Task to carry out: Every line with the word "Zettelkasten" in it should be extracted from the data that follows.

(Collection entries)
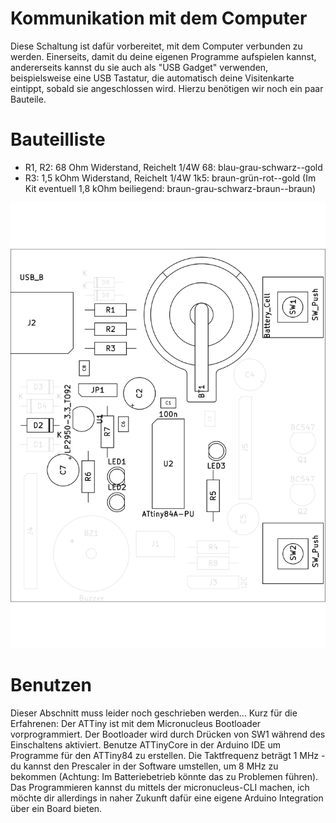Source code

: # Kommunikation mit dem Computer

Diese Schaltung ist dafür vorbereitet, mit dem Computer verbunden zu werden. Einerseits, damit du deine eigenen Programme aufspielen kannst, andererseits kannst du sie auch als "USB Gadget" verwenden, beispielsweise eine USB Tastatur, die automatisch deine Visitenkarte eintippt, sobald sie angeschlossen wird. Hierzu benötigen wir noch ein paar Bauteile.

# Bauteilliste
* R1, R2: 68 Ohm Widerstand, Reichelt 1/4W 68: blau-grau-schwarz--gold
* R3: 1,5 kOhm Widerstand, Reichelt 1/4W 1k5: braun-grün-rot--gold (Im Kit eventuell 1,8 kOhm beiliegend: braun-grau-schwarz-braun--braun)

![Bestückungsplan](4_usb.svg)
# Benutzen

Dieser Abschnitt muss leider noch geschrieben werden... Kurz für die Erfahrenen:
Der ATTiny ist mit dem Micronucleus Bootloader vorprogrammiert. Der Bootloader wird durch Drücken von SW1 während des Einschaltens aktiviert.
Benutze ATTinyCore in der Arduino IDE um Programme für den ATTiny84 zu erstellen. Die Taktfrequenz beträgt 1 MHz - du kannst den Prescaler in der Software umstellen, um 8 MHz zu bekommen (Achtung: Im Batteriebetrieb könnte das zu Problemen führen). Das Programmieren kannst du mittels der micronucleus-CLI machen, ich möchte dir allerdings in naher Zukunft dafür eine eigene Arduino Integration über ein Board bieten.
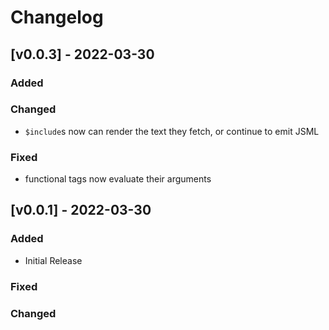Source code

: # Changelog

## [v0.0.3] - 2022-03-30
### Added
### Changed
 - `$include`s now can render the text they fetch, or continue to emit JSML
### Fixed
 - functional tags now evaluate their arguments

## [v0.0.1] - 2022-03-30
### Added
 - Initial Release

### Fixed
### Changed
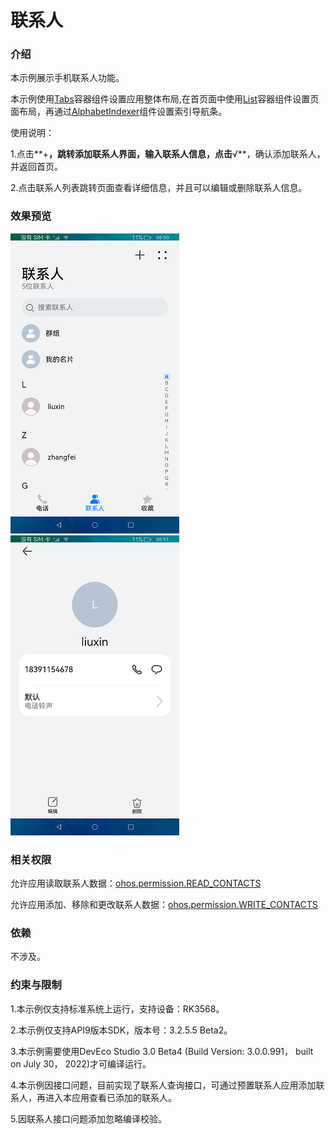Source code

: # 联系人

### 介绍

本示例展示手机联系人功能。

本示例使用[Tabs](https://gitee.com/openharmony/docs/blob/master/zh-cn/application-dev/reference/arkui-ts/ts-container-tabs.md)容器组件设置应用整体布局,在首页面中使用[List](https://gitee.com/openharmony/docs/blob/master/zh-cn/application-dev/reference/arkui-ts/ts-container-list.md)容器组件设置页面布局，再通过[AlphabetIndexer](https://gitee.com/openharmony/docs/blob/master/zh-cn/application-dev/reference/arkui-ts/ts-container-alphabet-indexer.md)组件设置索引导航条。

使用说明：

1.点击**+**，跳转添加联系人界面，输入联系人信息，点击**√**，确认添加联系人，并返回首页。

2.点击联系人列表跳转页面查看详细信息，并且可以编辑或删除联系人信息。

### 效果预览

![](screenshots/device/main.png) ![](screenshots/device/details.png)

### 相关权限

允许应用读取联系人数据：[ohos.permission.READ_CONTACTS](https://gitee.com/openharmony/docs/blob/master/zh-cn/application-dev/security/permission-list.md)

允许应用添加、移除和更改联系人数据：[ohos.permission.WRITE_CONTACTS](https://gitee.com/openharmony/docs/blob/master/zh-cn/application-dev/security/permission-list.md)

### 依赖

不涉及。

### 约束与限制

1.本示例仅支持标准系统上运行，支持设备：RK3568。

2.本示例仅支持API9版本SDK，版本号：3.2.5.5 Beta2。

3.本示例需要使用DevEco Studio 3.0 Beta4 (Build Version: 3.0.0.991， built on July 30， 2022)才可编译运行。

4.本示例因接口问题，目前实现了联系人查询接口，可通过预置联系人应用添加联系人，再进入本应用查看已添加的联系人。

5.因联系人接口问题添加忽略编译校验。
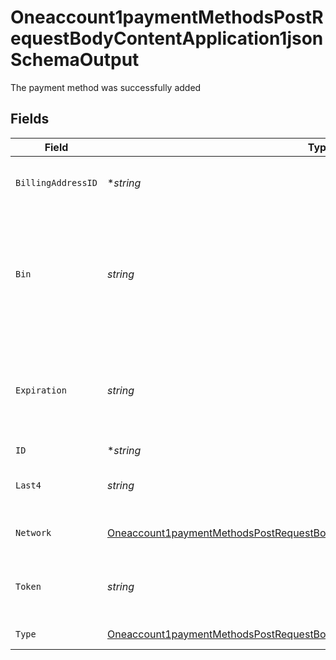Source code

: # Oneaccount1paymentMethodsPostRequestBodyContentApplication1jsonSchemaOutput

The payment method was successfully added


## Fields

| Field                                                                                                                                                                               | Type                                                                                                                                                                                | Required                                                                                                                                                                            | Description                                                                                                                                                                         | Example                                                                                                                                                                             |
| ----------------------------------------------------------------------------------------------------------------------------------------------------------------------------------- | ----------------------------------------------------------------------------------------------------------------------------------------------------------------------------------- | ----------------------------------------------------------------------------------------------------------------------------------------------------------------------------------- | ----------------------------------------------------------------------------------------------------------------------------------------------------------------------------------- | ----------------------------------------------------------------------------------------------------------------------------------------------------------------------------------- |
| `BillingAddressID`                                                                                                                                                                  | **string*                                                                                                                                                                           | :heavy_minus_sign:                                                                                                                                                                  | The ID of credit card's billing address                                                                                                                                             | D4g3h5tBuVYK9                                                                                                                                                                       |
| `Bin`                                                                                                                                                                               | *string*                                                                                                                                                                            | :heavy_check_mark:                                                                                                                                                                  | The Bank Identification Number for the credit card. This is typically the first 4-6 digits of the credit card number.                                                               | 411111                                                                                                                                                                              |
| `Expiration`                                                                                                                                                                        | *string*                                                                                                                                                                            | :heavy_check_mark:                                                                                                                                                                  | The expiration date of the credit card. TODO TO MAKE EXPIRATION REUSABLE                                                                                                            | 2025-03                                                                                                                                                                             |
| `ID`                                                                                                                                                                                | **string*                                                                                                                                                                           | :heavy_minus_sign:                                                                                                                                                                  | N/A                                                                                                                                                                                 | X5h6j8uLpVGK0                                                                                                                                                                       |
| `Last4`                                                                                                                                                                             | *string*                                                                                                                                                                            | :heavy_check_mark:                                                                                                                                                                  | The last 4 digits of the credit card number.                                                                                                                                        | 1004                                                                                                                                                                                |
| `Network`                                                                                                                                                                           | [Oneaccount1paymentMethodsPostRequestBodyContentApplication1jsonSchemaNetwork](../../models/shared/oneaccount1paymentmethodspostrequestbodycontentapplication1jsonschemanetwork.md) | :heavy_check_mark:                                                                                                                                                                  | The credit card network.                                                                                                                                                            | visa                                                                                                                                                                                |
| `Token`                                                                                                                                                                             | *string*                                                                                                                                                                            | :heavy_check_mark:                                                                                                                                                                  | The Bolt token associated to the credit card.                                                                                                                                       | a1B2c3D4e5F6G7H8i9J0k1L2m3N4o5P6Q7r8S9t0                                                                                                                                            |
| `Type`                                                                                                                                                                              | [Oneaccount1paymentMethodsPostRequestBodyContentApplication1jsonSchemaType](../../models/shared/oneaccount1paymentmethodspostrequestbodycontentapplication1jsonschematype.md)       | :heavy_check_mark:                                                                                                                                                                  | Credit card type                                                                                                                                                                    | credit                                                                                                                                                                              |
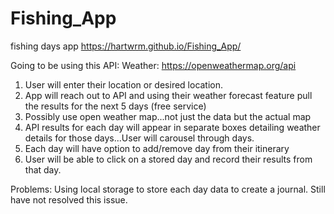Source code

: # Fishing_App
fishing days app
https://hartwrm.github.io/Fishing_App/

Going to be using this API:
Weather: https://openweathermap.org/api

1. User will enter their location or desired location.
2. App will reach out to API and using their weather forecast feature pull the results for the next 5 days (free service)
3. Possibly use open weather map...not just the data but the actual map
4. API results for each day will appear in separate boxes detailing weather details for those days...User will carousel through days.
5. Each day will have option to add/remove day from their itinerary
6. User will be able to click on a stored day and record their results from that day.


Problems:
Using local storage to store each day data to create a journal.  Still have not resolved this issue.
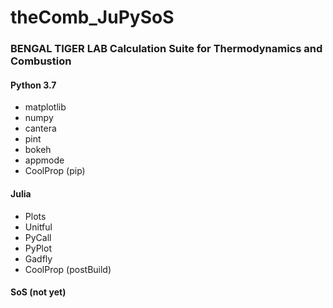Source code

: # theComb_JuPySoS
### BENGAL TIGER LAB Calculation Suite for Thermodynamics and Combustion  

#### Python 3.7  
- matplotlib
- numpy
- cantera
- pint
- bokeh
- appmode
- CoolProp (pip)

#### Julia
- Plots
- Unitful
- PyCall
- PyPlot
- Gadfly
- CoolProp (postBuild)

#### SoS (not yet)

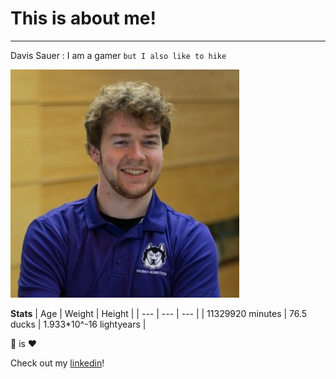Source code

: # This is about me!
---

Davis Sauer
 : I am a gamer
`but I also like to hike`

![Me!](https://github.com/Asiadav/EE-201/blob/aboutME/aboutME/Headshot%202022.jpg)

**Stats** 
| Age | Weight | Height |
| --- | --- | --- |
| 11329920 minutes | 76.5 ducks | 1.933*10^-16 lightyears |

:bread: is :hearts:

Check out my [linkedin](https://www.linkedin.com/in/davissauer/)!



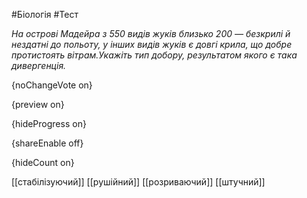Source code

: #Біологія #Тест

*На острові  Мадейра з 550 видів жуків близько 200 — безкрилі й нездатні до польоту, у  інших видів жуків є довгі крила, що добре протистоять вітрам.Укажіть тип добору, результатом якого є така дивергенція.*

{noChangeVote on}

{preview on}

{hideProgress on}

{shareEnable off}

{hideCount on}

[[стабілізуючий]]
[[рушійний]]
[[розриваючий]]
[[штучний]]
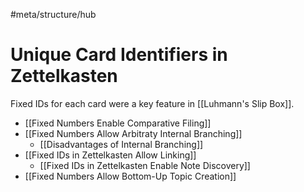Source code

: #meta/structure/hub

# Unique Card Identifiers in Zettelkasten

Fixed IDs for each card were a key feature in [[Luhmann's Slip Box]].

- [[Fixed Numbers Enable Comparative Filing]]
- [[Fixed Numbers Allow Arbitraty Internal Branching]]
	- [[Disadvantages of Internal Branching]]
- [[Fixed IDs in Zettelkasten Allow Linking]]
	- [[Fixed IDs in Zettelkasten Enable Note Discovery]]
- [[Fixed Numbers Allow Bottom-Up Topic Creation]]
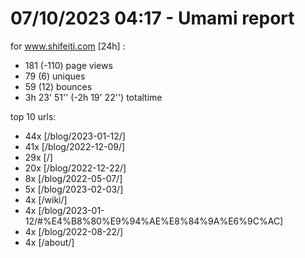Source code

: # 07/10/2023 04:17 - Umami report
for www.shifeiti.com [24h] :

 - 181 (-110) page views
 - 79 (6) uniques
 - 59 (12) bounces
 - 3h 23' 51'' (-2h 19' 22'') totaltime


top 10 urls:
 - 44x [/blog/2023-01-12/]
 - 41x [/blog/2022-12-09/]
 - 29x [/]
 - 20x [/blog/2022-12-22/]
 - 8x [/blog/2022-05-07/]
 - 5x [/blog/2023-02-03/]
 - 4x [/wiki/]
 - 4x [/blog/2023-01-12/#%E4%B8%80%E9%94%AE%E8%84%9A%E6%9C%AC]
 - 4x [/blog/2022-08-22/]
 - 4x [/about/]


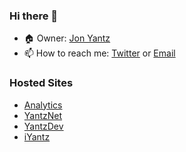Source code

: ### Hi there 👋

- 🏠 Owner: [Jon Yantz](https://github.com/jryantz)
- 📫 How to reach me: [Twitter](https://twitter.com/jryantz) or [Email](mailto:jon@yantz.dev)

### Hosted Sites

- [Analytics](https://analytics.yantznet.com)
- [YantzNet](https://yantznet.com)
- [YantzDev](https://yantz.dev)
- [iYantz](https://iyantz.com)
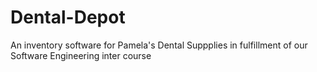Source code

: # Dental-Depot
An inventory software for Pamela's Dental Suppplies in fulfillment of our Software Engineering inter course
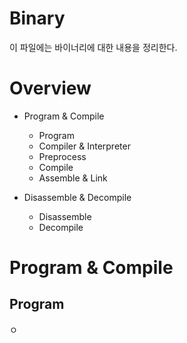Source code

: # Binary
이 파일에는 바이너리에 대한 내용을 정리한다.

# Overview
- Program & Compile
  - Program
  - Compiler & Interpreter
  - Preprocess
  - Compile
  - Assemble & Link

- Disassemble & Decompile
  - Disassemble
  - Decompile

# Program & Compile

## Program
ㅇ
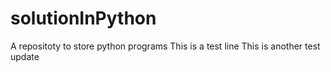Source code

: # solutionInPython
A repositoty to store python programs
This is a test line
This is another test update
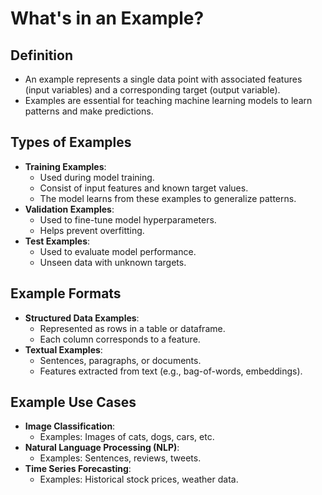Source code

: # What's in an Example?

## Definition

- An example represents a single data point with associated features (input variables) and a corresponding target (output variable).
- Examples are essential for teaching machine learning models to learn patterns and make predictions.

## Types of Examples

- **Training Examples**:
  - Used during model training.
  - Consist of input features and known target values.
  - The model learns from these examples to generalize patterns.
- **Validation Examples**:
  - Used to fine-tune model hyperparameters.
  - Helps prevent overfitting.
- **Test Examples**:
  - Used to evaluate model performance.
  - Unseen data with unknown targets.

## Example Formats

- **Structured Data Examples**:
  - Represented as rows in a table or dataframe.
  - Each column corresponds to a feature.
- **Textual Examples**:
  - Sentences, paragraphs, or documents.
  - Features extracted from text (e.g., bag-of-words, embeddings).

## Example Use Cases

- **Image Classification**:
  - Examples: Images of cats, dogs, cars, etc.
- **Natural Language Processing (NLP)**:
  - Examples: Sentences, reviews, tweets.
- **Time Series Forecasting**:
  - Examples: Historical stock prices, weather data.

Written answer:
# Unique Card Identifiers in Zettelkasten
- [[Fixed IDs in Zettelkasten Allow Linking]]
	- [[Fixed IDs in Zettelkasten Enable Note Discovery]]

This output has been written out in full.